The Remote Terminal Unit is initially interrogated with what DNP3 terms an "Integrity Poll" (a combined Read of Class 1, 2, 3 and 0 data). This causes the Remote Terminal Unit to send all buffered events and also all static point data to the Master station. Following this, the Master polls for the event data by reading Class 1, Class 2 or Class 3. The reading of the classes can all be performed together or each class can be read at a different rate, providing a mechanism to create different reporting priorities for the different classes. After an Integrity Poll, only significant data changes are sent. This can result in significantly more responsive data retrieval than polling everything, all the time, irrespective of whether it has changed significantly.

The Remote Terminal Unit can also be configured to spontaneously report Class 1, 2, or 3 data, when it becomes available.

The DNP3 protocol supports time synchronization with an RTU. DNP3 has time stamped variants of all point data objects so that even with infrequent RTU polling, it is still possible to receive enough data to reconstruct a sequence of events of what happened in between the polls.

The DNP3 protocol has a substantial library of common point-oriented objects. The focus of this extensive library was to eliminate the need for bit-mapping data over other objects, as is often done in many Modbus installations. For example, floating point number variants are available, so there is no need to map the number on to a pair of 16 bit registers. This improves compatibility and eliminates problems such as endianness.

A Remote Terminal Unit for the DNP3 protocol can be a small, simple embedded device, or it can be a large, complex rack filled with equipment. The DNP Users Group has established four levels of subsets (or profiles) of the protocol for RTU compliance. The DNP Users Group has published IED certification test procedures for Subset Levels 1, 2 and 3, and Controlling Station test procedures that verify a range of functions.

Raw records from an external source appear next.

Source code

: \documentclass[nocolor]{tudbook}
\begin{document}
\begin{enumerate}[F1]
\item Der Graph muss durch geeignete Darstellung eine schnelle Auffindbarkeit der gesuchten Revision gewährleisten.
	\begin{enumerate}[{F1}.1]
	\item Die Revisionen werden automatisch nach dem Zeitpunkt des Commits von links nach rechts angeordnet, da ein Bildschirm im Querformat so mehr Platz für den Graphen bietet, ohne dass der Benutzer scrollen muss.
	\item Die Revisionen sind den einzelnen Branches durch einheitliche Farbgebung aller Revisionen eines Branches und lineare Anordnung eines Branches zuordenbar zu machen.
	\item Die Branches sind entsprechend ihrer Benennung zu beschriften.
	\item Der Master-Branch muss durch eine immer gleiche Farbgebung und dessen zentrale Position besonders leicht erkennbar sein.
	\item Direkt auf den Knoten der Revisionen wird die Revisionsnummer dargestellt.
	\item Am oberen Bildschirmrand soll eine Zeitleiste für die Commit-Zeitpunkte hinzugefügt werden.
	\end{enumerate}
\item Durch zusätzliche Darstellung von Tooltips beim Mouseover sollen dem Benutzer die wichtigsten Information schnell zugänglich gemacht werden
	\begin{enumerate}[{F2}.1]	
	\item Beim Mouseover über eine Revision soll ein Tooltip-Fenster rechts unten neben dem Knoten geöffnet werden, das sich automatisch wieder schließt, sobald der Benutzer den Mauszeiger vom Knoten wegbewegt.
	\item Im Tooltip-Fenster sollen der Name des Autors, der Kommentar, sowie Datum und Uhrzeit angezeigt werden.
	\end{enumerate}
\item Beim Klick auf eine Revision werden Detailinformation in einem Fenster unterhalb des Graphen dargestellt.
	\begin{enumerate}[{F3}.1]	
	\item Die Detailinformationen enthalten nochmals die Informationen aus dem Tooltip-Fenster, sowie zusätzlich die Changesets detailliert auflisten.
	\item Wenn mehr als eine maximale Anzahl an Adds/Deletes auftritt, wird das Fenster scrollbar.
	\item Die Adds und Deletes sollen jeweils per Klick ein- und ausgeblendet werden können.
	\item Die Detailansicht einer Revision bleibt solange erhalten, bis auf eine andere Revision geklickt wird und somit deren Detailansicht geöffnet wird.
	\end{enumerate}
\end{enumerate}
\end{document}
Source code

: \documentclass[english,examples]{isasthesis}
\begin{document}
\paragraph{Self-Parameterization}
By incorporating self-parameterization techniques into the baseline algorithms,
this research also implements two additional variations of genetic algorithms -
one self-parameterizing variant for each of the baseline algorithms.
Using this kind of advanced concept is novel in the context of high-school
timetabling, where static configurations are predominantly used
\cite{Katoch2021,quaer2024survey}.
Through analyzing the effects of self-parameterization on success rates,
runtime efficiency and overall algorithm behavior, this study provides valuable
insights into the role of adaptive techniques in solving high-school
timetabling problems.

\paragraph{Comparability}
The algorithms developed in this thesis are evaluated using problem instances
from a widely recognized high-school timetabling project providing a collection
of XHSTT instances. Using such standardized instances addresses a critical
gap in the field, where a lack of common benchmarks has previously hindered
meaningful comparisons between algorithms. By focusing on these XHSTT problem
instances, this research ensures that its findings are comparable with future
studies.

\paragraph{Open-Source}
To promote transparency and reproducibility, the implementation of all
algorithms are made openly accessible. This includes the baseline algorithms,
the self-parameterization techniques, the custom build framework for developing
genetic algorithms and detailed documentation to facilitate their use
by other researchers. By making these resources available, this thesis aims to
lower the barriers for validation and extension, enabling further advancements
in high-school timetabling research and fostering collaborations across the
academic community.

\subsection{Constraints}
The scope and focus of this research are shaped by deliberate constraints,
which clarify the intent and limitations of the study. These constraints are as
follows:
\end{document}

== IEEE Standardization ==
The IEEE adopted DNP3 as IEEE Std 1815-2010 on July 23, 2010. IEEE Std 1815 was co-sponsored by the Transmission and Distribution Committee and Substations Committee of the IEEE Power & Energy Society, with additional input from the DNP Users Group.

In April 2012, the IEEE approved Std 1815-2012 for publication. IEEE Std 1815-2010 has been deprecated. The 2012 version of the standard includes features for Secure Authentication Version 5. The previous version of secure authentication in IEEE 1815-2010 used pre-shared keys only. The new version is capable of using Public Key Infrastructure, and it facilitates remote key changes.